Nathaniel Rothschild
That's precisely what we did in bonds last week. Since the price of bonds moves inversely to yield, a spike in yield made bonds a relative bargain again. On Thursday we completed selling our inverse bonds at top dollar, and began scaling-into 30-year Treasuries. By Friday, we had completed buying our long bond allocation. As stocks begin a precipitous decline, the initial knee-jerk reaction will likely be a flight to quality in Treasuries. As with stocks, an intervening rally against the trend will temporarily push interest rates far lower, and send bond prices soaring. Only when the dust settles, will fears of government default, alla Greece resurface, and spell disaster for heavily-weighted long-term fixed income allocations. By then we will be comfortably back in inverse bonds. The message is clear: Bear Markets highly favor nimble traders, while a “buy and hold” strategy invariably leads to continuous “round trips” and losses. Realize that our strategy was precisely the opposite of that employed by most investors last week who sold bonds, precisely when they should have been buying. Navigating in these markets without the benefit of Elliott charts, is like flying a plane without the use of navigation instruments in a fog.
US Housing
Uncle Sam will start bailing out homeowners who owe the bank more than the properties are worth, and giving temporary support to the unemployed. This is yet another useless costly program, which will at best postpone foreclosures, since more than half of all borrowers who got loan modifications so far defaulted anyway. While such loan modifications will temporarily reduce the glut of foreclosed homes for sale, it provides incentives to fraudulently claim hardship and lower property values by many of the same borrowers who overstated income to buy homes they could not afford in the first place.
The 4thQ saw a 14% increase in mortgage delinquencies - the seventh quarterly rise, a 21% spike in the number of mortgages past due 90 days or more and a 16.5% increase in seriously delinquent prime borrowers.
New home sales fell 2.2% in February to a record low of 308,000, existing home sales also dropped.
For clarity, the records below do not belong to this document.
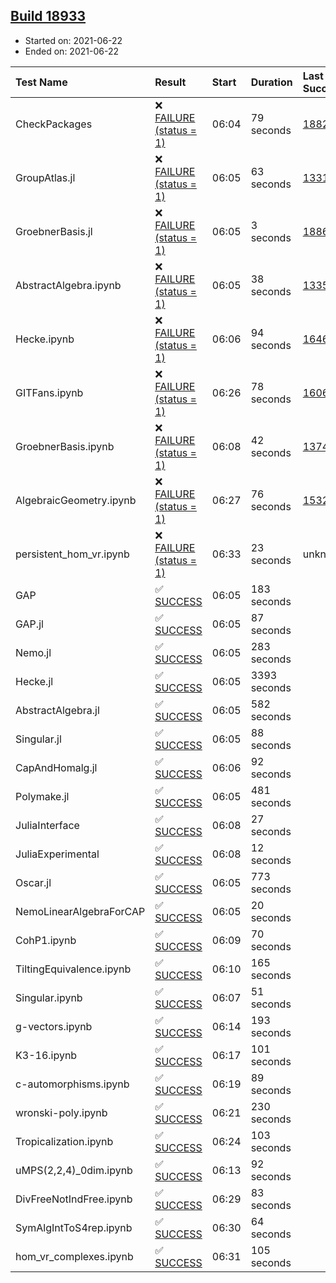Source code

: ## [Build 18933](https://oscarci.mathematik.uni-kl.de/job/oscar/18933/)

* Started on: 2021-06-22
* Ended on: 2021-06-22

| Test Name    | Result | Start | Duration | Last Success | First Failure |
|:-------------|:-------|:------|:---------|:-------------|:--------------|
| CheckPackages | ❌ [FAILURE (status = 1)](https://oscarci.mathematik.uni-kl.de/job/oscar/18933/artifact/logs/build-18933/CheckPackages.log) | 06:04 | 79 seconds | [18822](https://oscarci.mathematik.uni-kl.de/job/oscar/18822/) | [18823](https://oscarci.mathematik.uni-kl.de/job/oscar/18823/) |
| GroupAtlas.jl | ❌ [FAILURE (status = 1)](https://oscarci.mathematik.uni-kl.de/job/oscar/18933/artifact/logs/build-18933/GroupAtlas.jl.log) | 06:05 | 63 seconds | [13311](https://oscarci.mathematik.uni-kl.de/job/oscar/13311/) | [13312](https://oscarci.mathematik.uni-kl.de/job/oscar/13312/) |
| GroebnerBasis.jl | ❌ [FAILURE (status = 1)](https://oscarci.mathematik.uni-kl.de/job/oscar/18933/artifact/logs/build-18933/GroebnerBasis.jl.log) | 06:05 | 3 seconds | [18864](https://oscarci.mathematik.uni-kl.de/job/oscar/18864/) | [18865](https://oscarci.mathematik.uni-kl.de/job/oscar/18865/) |
| AbstractAlgebra.ipynb | ❌ [FAILURE (status = 1)](https://oscarci.mathematik.uni-kl.de/job/oscar/18933/artifact/logs/build-18933/AbstractAlgebra.ipynb.log) | 06:05 | 38 seconds | [13355](https://oscarci.mathematik.uni-kl.de/job/oscar/13355/) | [13356](https://oscarci.mathematik.uni-kl.de/job/oscar/13356/) |
| Hecke.ipynb | ❌ [FAILURE (status = 1)](https://oscarci.mathematik.uni-kl.de/job/oscar/18933/artifact/logs/build-18933/Hecke.ipynb.log) | 06:06 | 94 seconds | [16463](https://oscarci.mathematik.uni-kl.de/job/oscar/16463/) | [16464](https://oscarci.mathematik.uni-kl.de/job/oscar/16464/) |
| GITFans.ipynb | ❌ [FAILURE (status = 1)](https://oscarci.mathematik.uni-kl.de/job/oscar/18933/artifact/logs/build-18933/GITFans.ipynb.log) | 06:26 | 78 seconds | [16068](https://oscarci.mathematik.uni-kl.de/job/oscar/16068/) | [16069](https://oscarci.mathematik.uni-kl.de/job/oscar/16069/) |
| GroebnerBasis.ipynb | ❌ [FAILURE (status = 1)](https://oscarci.mathematik.uni-kl.de/job/oscar/18933/artifact/logs/build-18933/GroebnerBasis.ipynb.log) | 06:08 | 42 seconds | [13748](https://oscarci.mathematik.uni-kl.de/job/oscar/13748/) | [13749](https://oscarci.mathematik.uni-kl.de/job/oscar/13749/) |
| AlgebraicGeometry.ipynb | ❌ [FAILURE (status = 1)](https://oscarci.mathematik.uni-kl.de/job/oscar/18933/artifact/logs/build-18933/AlgebraicGeometry.ipynb.log) | 06:27 | 76 seconds | [15322](https://oscarci.mathematik.uni-kl.de/job/oscar/15322/) | [15323](https://oscarci.mathematik.uni-kl.de/job/oscar/15323/) |
| persistent_hom_vr.ipynb | ❌ [FAILURE (status = 1)](https://oscarci.mathematik.uni-kl.de/job/oscar/18933/artifact/logs/build-18933/persistent_hom_vr.ipynb.log) | 06:33 | 23 seconds | unknown | unknown |
| GAP | ✅ [SUCCESS](https://oscarci.mathematik.uni-kl.de/job/oscar/18933/artifact/logs/build-18933/GAP.log) | 06:05 | 183 seconds |  |  |
| GAP.jl | ✅ [SUCCESS](https://oscarci.mathematik.uni-kl.de/job/oscar/18933/artifact/logs/build-18933/GAP.jl.log) | 06:05 | 87 seconds |  |  |
| Nemo.jl | ✅ [SUCCESS](https://oscarci.mathematik.uni-kl.de/job/oscar/18933/artifact/logs/build-18933/Nemo.jl.log) | 06:05 | 283 seconds |  |  |
| Hecke.jl | ✅ [SUCCESS](https://oscarci.mathematik.uni-kl.de/job/oscar/18933/artifact/logs/build-18933/Hecke.jl.log) | 06:05 | 3393 seconds |  |  |
| AbstractAlgebra.jl | ✅ [SUCCESS](https://oscarci.mathematik.uni-kl.de/job/oscar/18933/artifact/logs/build-18933/AbstractAlgebra.jl.log) | 06:05 | 582 seconds |  |  |
| Singular.jl | ✅ [SUCCESS](https://oscarci.mathematik.uni-kl.de/job/oscar/18933/artifact/logs/build-18933/Singular.jl.log) | 06:05 | 88 seconds |  |  |
| CapAndHomalg.jl | ✅ [SUCCESS](https://oscarci.mathematik.uni-kl.de/job/oscar/18933/artifact/logs/build-18933/CapAndHomalg.jl.log) | 06:06 | 92 seconds |  |  |
| Polymake.jl | ✅ [SUCCESS](https://oscarci.mathematik.uni-kl.de/job/oscar/18933/artifact/logs/build-18933/Polymake.jl.log) | 06:05 | 481 seconds |  |  |
| JuliaInterface | ✅ [SUCCESS](https://oscarci.mathematik.uni-kl.de/job/oscar/18933/artifact/logs/build-18933/JuliaInterface.log) | 06:08 | 27 seconds |  |  |
| JuliaExperimental | ✅ [SUCCESS](https://oscarci.mathematik.uni-kl.de/job/oscar/18933/artifact/logs/build-18933/JuliaExperimental.log) | 06:08 | 12 seconds |  |  |
| Oscar.jl | ✅ [SUCCESS](https://oscarci.mathematik.uni-kl.de/job/oscar/18933/artifact/logs/build-18933/Oscar.jl.log) | 06:05 | 773 seconds |  |  |
| NemoLinearAlgebraForCAP | ✅ [SUCCESS](https://oscarci.mathematik.uni-kl.de/job/oscar/18933/artifact/logs/build-18933/NemoLinearAlgebraForCAP.log) | 06:05 | 20 seconds |  |  |
| CohP1.ipynb | ✅ [SUCCESS](https://oscarci.mathematik.uni-kl.de/job/oscar/18933/artifact/logs/build-18933/CohP1.ipynb.log) | 06:09 | 70 seconds |  |  |
| TiltingEquivalence.ipynb | ✅ [SUCCESS](https://oscarci.mathematik.uni-kl.de/job/oscar/18933/artifact/logs/build-18933/TiltingEquivalence.ipynb.log) | 06:10 | 165 seconds |  |  |
| Singular.ipynb | ✅ [SUCCESS](https://oscarci.mathematik.uni-kl.de/job/oscar/18933/artifact/logs/build-18933/Singular.ipynb.log) | 06:07 | 51 seconds |  |  |
| g-vectors.ipynb | ✅ [SUCCESS](https://oscarci.mathematik.uni-kl.de/job/oscar/18933/artifact/logs/build-18933/g-vectors.ipynb.log) | 06:14 | 193 seconds |  |  |
| K3-16.ipynb | ✅ [SUCCESS](https://oscarci.mathematik.uni-kl.de/job/oscar/18933/artifact/logs/build-18933/K3-16.ipynb.log) | 06:17 | 101 seconds |  |  |
| c-automorphisms.ipynb | ✅ [SUCCESS](https://oscarci.mathematik.uni-kl.de/job/oscar/18933/artifact/logs/build-18933/c-automorphisms.ipynb.log) | 06:19 | 89 seconds |  |  |
| wronski-poly.ipynb | ✅ [SUCCESS](https://oscarci.mathematik.uni-kl.de/job/oscar/18933/artifact/logs/build-18933/wronski-poly.ipynb.log) | 06:21 | 230 seconds |  |  |
| Tropicalization.ipynb | ✅ [SUCCESS](https://oscarci.mathematik.uni-kl.de/job/oscar/18933/artifact/logs/build-18933/Tropicalization.ipynb.log) | 06:24 | 103 seconds |  |  |
| uMPS(2,2,4)_0dim.ipynb | ✅ [SUCCESS](https://oscarci.mathematik.uni-kl.de/job/oscar/18933/artifact/logs/build-18933/uMPS-2-2-4-_0dim.ipynb.log) | 06:13 | 92 seconds |  |  |
| DivFreeNotIndFree.ipynb | ✅ [SUCCESS](https://oscarci.mathematik.uni-kl.de/job/oscar/18933/artifact/logs/build-18933/DivFreeNotIndFree.ipynb.log) | 06:29 | 83 seconds |  |  |
| SymAlgIntToS4rep.ipynb | ✅ [SUCCESS](https://oscarci.mathematik.uni-kl.de/job/oscar/18933/artifact/logs/build-18933/SymAlgIntToS4rep.ipynb.log) | 06:30 | 64 seconds |  |  |
| hom_vr_complexes.ipynb | ✅ [SUCCESS](https://oscarci.mathematik.uni-kl.de/job/oscar/18933/artifact/logs/build-18933/hom_vr_complexes.ipynb.log) | 06:31 | 105 seconds |  |  |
To put it all in perspective, the multi-century big picture shows this 30-year plus Supercycle Wave IV Bear Market is the same A-B-C pattern we have seen in wave 4's at several degrees of trend. Again with the A wave is comprised of a Diag II. The Barron's author, like countless others, makes no distinction between recessions and/or degrees of Depressions. This being a Supercycle wave IV, it corresponds in degree with the first Great Depression, everything else was mild by comparison while its structure should look much like the previous cycle wave 4.
This structure is the identical we recently experienced in the smaller wave 4 just completed, only inverted. Shown below in detail from October 2008, you see the second Diag II is now in place. This means a LONG way down in aggregate with the first.
Again the 1964-1977 “Cycle” Bear Market, one degree of trend lower, shows the identical pattern, although most often incorrectly labeled as a “running correction”, it is and A-B-C with a Diag II in the A wave. Following the smaller Diag II, which echoes the larger, at the top of wave e below, the gap in the chart indicates a mini-crash. This time we can expect an all-out crash, with a similar gap, on a much larger scale.
Crashes are mass realizations of reality
The stage is now set for a veritable financial collapse. The dollar is about to implode, bonds are on the starting blocks for a final sucker's rally, and stocks have likely completed wave b of transitioning down to begin the 5th wave. How long before the masses realize this recovery is all mirage? The third of the third is usually the point of recognition and the minimum downside is for wave i of the 5th is 1040. When the chasm between reality and perception spans this wide, a sudden, abrupt reconciliation is bound to send investors reeling and the Market Crashing.